(Items from a dataset)
====

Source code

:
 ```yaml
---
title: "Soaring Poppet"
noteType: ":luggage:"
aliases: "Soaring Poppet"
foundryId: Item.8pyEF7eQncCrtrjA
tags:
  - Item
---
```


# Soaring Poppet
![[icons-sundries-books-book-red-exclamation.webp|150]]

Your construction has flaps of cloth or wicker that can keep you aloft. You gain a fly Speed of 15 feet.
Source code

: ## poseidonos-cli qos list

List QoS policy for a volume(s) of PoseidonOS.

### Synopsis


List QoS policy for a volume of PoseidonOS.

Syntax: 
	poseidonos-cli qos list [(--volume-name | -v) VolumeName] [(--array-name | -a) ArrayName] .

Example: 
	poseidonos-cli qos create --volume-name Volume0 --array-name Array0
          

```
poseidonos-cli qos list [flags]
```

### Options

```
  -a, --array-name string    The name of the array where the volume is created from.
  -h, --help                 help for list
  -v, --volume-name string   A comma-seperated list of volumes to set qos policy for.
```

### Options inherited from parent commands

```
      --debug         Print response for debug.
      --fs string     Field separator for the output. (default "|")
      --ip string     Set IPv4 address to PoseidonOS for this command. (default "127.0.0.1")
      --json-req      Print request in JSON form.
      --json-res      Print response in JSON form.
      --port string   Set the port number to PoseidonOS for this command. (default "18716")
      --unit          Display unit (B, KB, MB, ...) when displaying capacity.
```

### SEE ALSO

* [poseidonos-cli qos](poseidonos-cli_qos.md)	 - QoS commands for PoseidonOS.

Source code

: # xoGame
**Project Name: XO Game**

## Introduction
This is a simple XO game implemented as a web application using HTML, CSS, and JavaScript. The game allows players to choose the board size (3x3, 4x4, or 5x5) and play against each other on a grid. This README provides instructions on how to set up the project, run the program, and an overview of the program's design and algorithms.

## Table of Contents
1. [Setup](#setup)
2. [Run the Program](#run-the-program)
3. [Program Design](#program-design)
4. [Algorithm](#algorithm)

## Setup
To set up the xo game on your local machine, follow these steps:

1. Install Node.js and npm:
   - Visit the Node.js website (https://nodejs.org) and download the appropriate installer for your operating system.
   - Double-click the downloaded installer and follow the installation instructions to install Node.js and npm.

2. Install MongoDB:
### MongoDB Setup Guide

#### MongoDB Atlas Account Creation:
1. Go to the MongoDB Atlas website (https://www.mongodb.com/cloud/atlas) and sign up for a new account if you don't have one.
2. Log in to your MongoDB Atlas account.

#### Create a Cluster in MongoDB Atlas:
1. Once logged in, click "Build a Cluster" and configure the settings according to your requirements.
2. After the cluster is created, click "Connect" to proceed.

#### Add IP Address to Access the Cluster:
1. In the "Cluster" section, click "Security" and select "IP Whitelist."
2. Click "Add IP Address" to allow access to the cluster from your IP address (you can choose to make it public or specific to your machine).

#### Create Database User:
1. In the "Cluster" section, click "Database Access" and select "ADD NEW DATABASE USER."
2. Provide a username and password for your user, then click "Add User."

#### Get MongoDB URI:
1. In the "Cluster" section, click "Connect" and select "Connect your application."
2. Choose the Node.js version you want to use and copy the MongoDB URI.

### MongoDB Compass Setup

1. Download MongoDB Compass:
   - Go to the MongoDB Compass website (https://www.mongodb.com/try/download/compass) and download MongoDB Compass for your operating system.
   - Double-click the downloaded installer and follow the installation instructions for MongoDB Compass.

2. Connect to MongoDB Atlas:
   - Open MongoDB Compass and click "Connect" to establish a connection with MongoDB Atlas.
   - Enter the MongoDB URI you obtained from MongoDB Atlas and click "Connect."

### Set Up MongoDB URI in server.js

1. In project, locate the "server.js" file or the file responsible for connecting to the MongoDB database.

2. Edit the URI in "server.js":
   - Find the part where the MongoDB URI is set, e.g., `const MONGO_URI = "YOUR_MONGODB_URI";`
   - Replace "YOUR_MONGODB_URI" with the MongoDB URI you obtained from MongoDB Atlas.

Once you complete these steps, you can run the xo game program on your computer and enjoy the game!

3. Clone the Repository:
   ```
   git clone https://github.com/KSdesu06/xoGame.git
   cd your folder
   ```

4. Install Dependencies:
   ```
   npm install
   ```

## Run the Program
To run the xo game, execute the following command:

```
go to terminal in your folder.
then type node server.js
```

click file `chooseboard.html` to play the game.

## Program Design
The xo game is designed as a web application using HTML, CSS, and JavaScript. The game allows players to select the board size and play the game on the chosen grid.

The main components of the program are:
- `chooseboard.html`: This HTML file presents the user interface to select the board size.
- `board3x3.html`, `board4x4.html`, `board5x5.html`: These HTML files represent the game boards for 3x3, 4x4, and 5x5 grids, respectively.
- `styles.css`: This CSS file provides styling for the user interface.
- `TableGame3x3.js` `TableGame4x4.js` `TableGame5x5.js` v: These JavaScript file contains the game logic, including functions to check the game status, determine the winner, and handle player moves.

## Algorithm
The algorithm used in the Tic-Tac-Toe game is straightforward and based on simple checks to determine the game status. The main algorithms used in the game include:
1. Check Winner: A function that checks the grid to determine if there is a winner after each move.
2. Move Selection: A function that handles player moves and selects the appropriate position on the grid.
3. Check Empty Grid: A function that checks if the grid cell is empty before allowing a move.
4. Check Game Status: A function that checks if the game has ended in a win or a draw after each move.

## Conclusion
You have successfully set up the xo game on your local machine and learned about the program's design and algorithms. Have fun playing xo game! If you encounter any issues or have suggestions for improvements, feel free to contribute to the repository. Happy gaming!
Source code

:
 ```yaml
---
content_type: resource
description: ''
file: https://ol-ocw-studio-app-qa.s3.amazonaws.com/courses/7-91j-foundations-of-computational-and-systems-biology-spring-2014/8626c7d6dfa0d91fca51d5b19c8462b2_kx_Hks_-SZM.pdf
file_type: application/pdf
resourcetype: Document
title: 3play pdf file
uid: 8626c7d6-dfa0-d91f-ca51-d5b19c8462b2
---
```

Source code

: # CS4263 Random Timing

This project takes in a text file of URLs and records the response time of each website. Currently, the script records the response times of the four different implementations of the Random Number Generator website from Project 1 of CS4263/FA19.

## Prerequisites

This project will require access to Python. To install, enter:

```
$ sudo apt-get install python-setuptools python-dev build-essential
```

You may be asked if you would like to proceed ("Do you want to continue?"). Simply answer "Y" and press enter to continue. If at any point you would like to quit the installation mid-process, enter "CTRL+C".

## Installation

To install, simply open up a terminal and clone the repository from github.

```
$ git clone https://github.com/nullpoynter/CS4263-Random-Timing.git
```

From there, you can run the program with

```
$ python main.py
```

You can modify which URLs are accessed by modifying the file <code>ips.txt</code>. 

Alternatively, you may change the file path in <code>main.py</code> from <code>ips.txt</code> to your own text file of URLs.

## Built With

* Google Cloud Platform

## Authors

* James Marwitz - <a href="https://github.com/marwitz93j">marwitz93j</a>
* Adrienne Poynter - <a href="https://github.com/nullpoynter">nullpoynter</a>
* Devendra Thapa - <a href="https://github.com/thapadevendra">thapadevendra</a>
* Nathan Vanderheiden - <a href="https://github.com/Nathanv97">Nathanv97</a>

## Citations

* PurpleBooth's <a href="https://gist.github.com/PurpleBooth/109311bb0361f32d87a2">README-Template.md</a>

====

Exercise brief => Before answering, count every line of the records that contains "moves"; the answer is that number and nothing more.

Answer box => 2